Le canzoni del nuovo album sono un concentrato di poesia sferzante, di canzone d’autore ricercata e mai banale, un sorriso in pieno giorno mentre l’auto corre su un’autostrada infinita.

In “Perle umide” gli occhi si fanno pietra preziosa che trasuda amore, “7 Fiori” ricrea atmosfere circensi mentre “Piante Grasse” ricorda i CSI nelle schitarrate e gioca sull’assurdo che può esistere nel coltivare piante grasse per stare meglio e per combattere il cemento.

In “Non mi stanco” le stonature di chitarra volute creano bene un’atmosfera notturna e sognante..

“Schiava di un’idea” calma le atmosfere lasciando spazio al quite jazz d’annata.

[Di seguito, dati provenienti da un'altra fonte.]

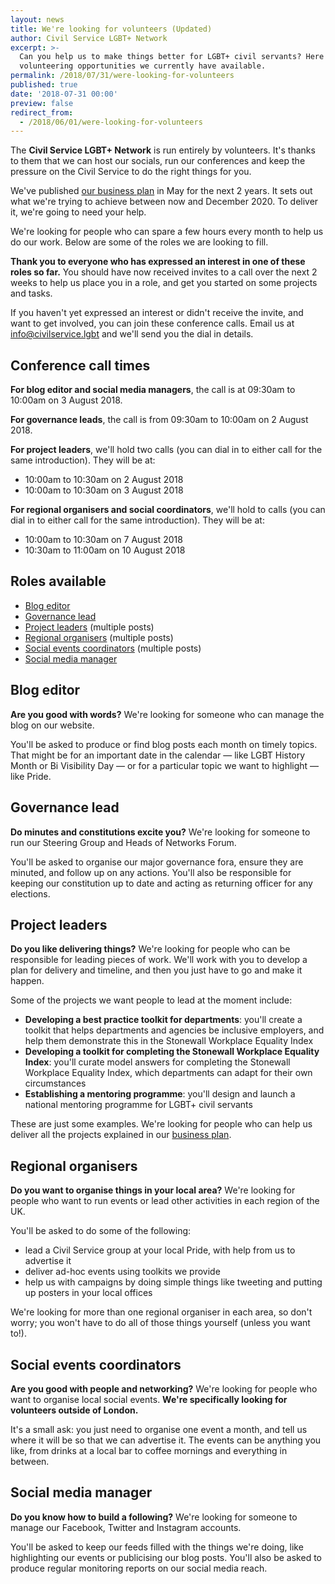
 ```yaml
---
layout: news
title: We're looking for volunteers (Updated)
author: Civil Service LGBT+ Network
excerpt: >-
  Can you help us to make things better for LGBT+ civil servants? Here are the
  volunteering opportunities we currently have available.
permalink: /2018/07/31/were-looking-for-volunteers
published: true
date: '2018-07-31 00:00'
preview: false
redirect_from:
  - /2018/06/01/were-looking-for-volunteers
---
```


The **Civil Service LGBT+ Network** is run entirely by volunteers. It's thanks to them that we can host our socials, run our conferences and keep the pressure on the Civil Service to do the right things for you. 

We've published [our business plan](https://www.civilservice.lgbt/publication/business-plan-2018-to-2020/) in May for the next 2 years. It sets out what we're trying to achieve between now and December 2020. To deliver it, we're going to need your help.

We're looking for people who can spare a few hours every month to help us do our work. Below are some of the roles we are looking to fill. 

**Thank you to everyone who has expressed an interest in one of these roles so far.** You should have now received invites to a call over the next 2 weeks to help us place you in a role, and get you started on some projects and tasks. 

If you haven't yet expressed an interest or didn't receive the invite, and want to get involved, you can join these conference calls. Email us at [info@civilservice.lgbt](mailto:info@civilservice.lgbt) and we'll send you the dial in details.

## Conference call times

**For blog editor and social media managers**, the call is at 09:30am to 10:00am on 3 August 2018.

**For governance leads**, the call is from 09:30am to 10:00am on 2 August 2018.

**For project leaders**, we'll hold two calls (you can dial in to either call for the same introduction). They will be at:

- 10:00am to 10:30am on 2 August 2018
- 10:00am to 10:30am on 3 August 2018

**For regional organisers and social coordinators**, we'll hold to calls (you can dial in to either call for the same introduction). They will be at:

- 10:00am to 10:30am on 7 August 2018
- 10:30am to 11:00am on 10 August 2018

## Roles available

- [Blog editor](#blog-editor)
- [Governance lead](#governance-lead)
- [Project leaders](#project-leaders) (multiple posts)
- [Regional organisers](#regional-organisers) (multiple posts)
- [Social events coordinators](#social-events-coordinators) (multiple posts)
- [Social media manager](#social-media-manager)

## Blog editor

**Are you good with words?** We're looking for someone who can manage the blog on our website. 

You'll be asked to produce or find blog posts each month on timely topics. That might be for an important date in the calendar — like LGBT History Month or Bi Visibility Day — or for a particular topic we want to highlight — like Pride.

## Governance lead

**Do minutes and constitutions excite you?** We're looking for someone to run our Steering Group and Heads of Networks Forum.

You'll be asked to organise our major governance fora, ensure they are minuted, and follow up on any actions. You'll also be responsible for keeping our constitution up to date and acting as returning officer for any elections.

## Project leaders

**Do you like delivering things?** We're looking for people who can be responsible for leading pieces of work. We'll work with you to develop a plan for delivery and timeline, and then you just have to go and make it happen.

Some of the projects we want people to lead at the moment include:

- **Developing a best practice toolkit for departments**: you'll create a toolkit that helps departments and agencies be inclusive employers, and help them demonstrate this in the Stonewall Workplace Equality Index
- **Developing a toolkit for completing the Stonewall Workplace Equality Index**: you'll curate model answers for completing the Stonewall Workplace Equality Index, which departments can adapt for their own circumstances
- **Establishing a mentoring programme**: you'll design and launch a national mentoring programme for LGBT+ civil servants

These are just some examples. We're looking for people who can help us deliver all the projects explained in our [business plan](https://www.civilservice.lgbt/publication/business-plan-2018-to-2020/).

## Regional organisers

**Do you want to organise things in your local area?** We're looking for people who want to run events or lead other activities in each region of the UK.

You'll be asked to do some of the following:

- lead a Civil Service group at your local Pride, with help from us to advertise it
- deliver ad-hoc events using toolkits we provide
- help us with campaigns by doing simple things like tweeting and putting up posters in your local offices

We're looking for more than one regional organiser in each area, so don't worry; you won't have to do all of those things yourself (unless you want to!).

## Social events coordinators

**Are you good with people and networking?** We're looking for people who want to organise local social events. **We're specifically looking for volunteers outside of London.**

It's a small ask: you just need to organise one event a month, and tell us where it will be so that we can advertise it. The events can be anything you like, from drinks at a local bar to coffee mornings and everything in between.

## Social media manager

**Do you know how to build a following?** We're looking for someone to manage our Facebook, Twitter and Instagram accounts.

You'll be asked to keep our feeds filled with the things we're doing, like highlighting our events or publicising our blog posts. You'll also be asked to produce regular monitoring reports on our social media reach.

“L’immagine che a fronte a me si staglia non è mia” annuncia la canzone forse più autobiografica dell’album “Mia Identità” che apre bene alle ultime tre tracce.

Chiusura – meraviglia con “Svanita paura” … “vuoti di memoria a colmare spazi densi di ricordi sparsi in una scatola nera”.

Provo a spegnere il lettore, ma inevitabilmente mi trovo nuovamente la canzone d’inizio che non riesce ad uscire dalla testa.

Lascio posto quindi ai pensieri, quelli veri e più semplici e mi riascolto questa nuova, intricata e dolce meraviglia.

Fusch! – Corinto (Jestrai)

Chi sono i Fusch e da quale pianeta provengono?

Forse non abitano così tanto lontano, sono una band lombarda di diversa estrazione che trova un punto di incontro, per questo primo album, Corinto, in quel di Bergamo.

Alla voce troviamo Amaury Cambuzat già Ulan Bator e Faust, Pier Mecca già Fiub, Mario Moleri e Mariateresa Regazzoni, mamma dei fratelli Ferrari, qui in veste di tastierista tra synth e rhodes.

L’album è un concentrato di suoni profondi e oscuri, dove la voce di Amaury, anche se quasi mai presente, tocca lentamente gli animi di chi ascolta, aprendo voragini incolmabili.

Nel disco troviamo la migliore new-wave, con virate sonore e dissonore, mescolate alle novità indie dell’ultimo periodo.

Baustelle, Verdena, Marlene Kuntz, Afterhours avvolti da suoni siderali, spogliati di qualsiasi parola, quasi inutile, quasi a dire non serve, io ti posso sfiorare anche solo facendoti ascoltare sovraincisioni di sintetizzatori vibranti cenere di una città inglese di fine ottocento.

Tanta è la bravura dei musicisti che ti sanno accompagnare in un viaggio tra le nuvole dove tutto può trasformarsi di colpo per lasciare spazio a ciò che è veramente importante.

Con Tropical Fish assistiamo a una cavalcata solare, mentre in Sento i suoni di fondo sono manipolati, looppati, estrapolati e condotti a Liquida in maniera egregia passando per la speranza in Girasole e trovando i Led Zappelin che stringono la mano ai Cure in Medicina Rossa.

Disco che lascia aperta la strada a nuove forme di sperimentazioni e che getta solide basi per creazioni future potendo pensare che in fin dei conti Corinto non è poi così lontana.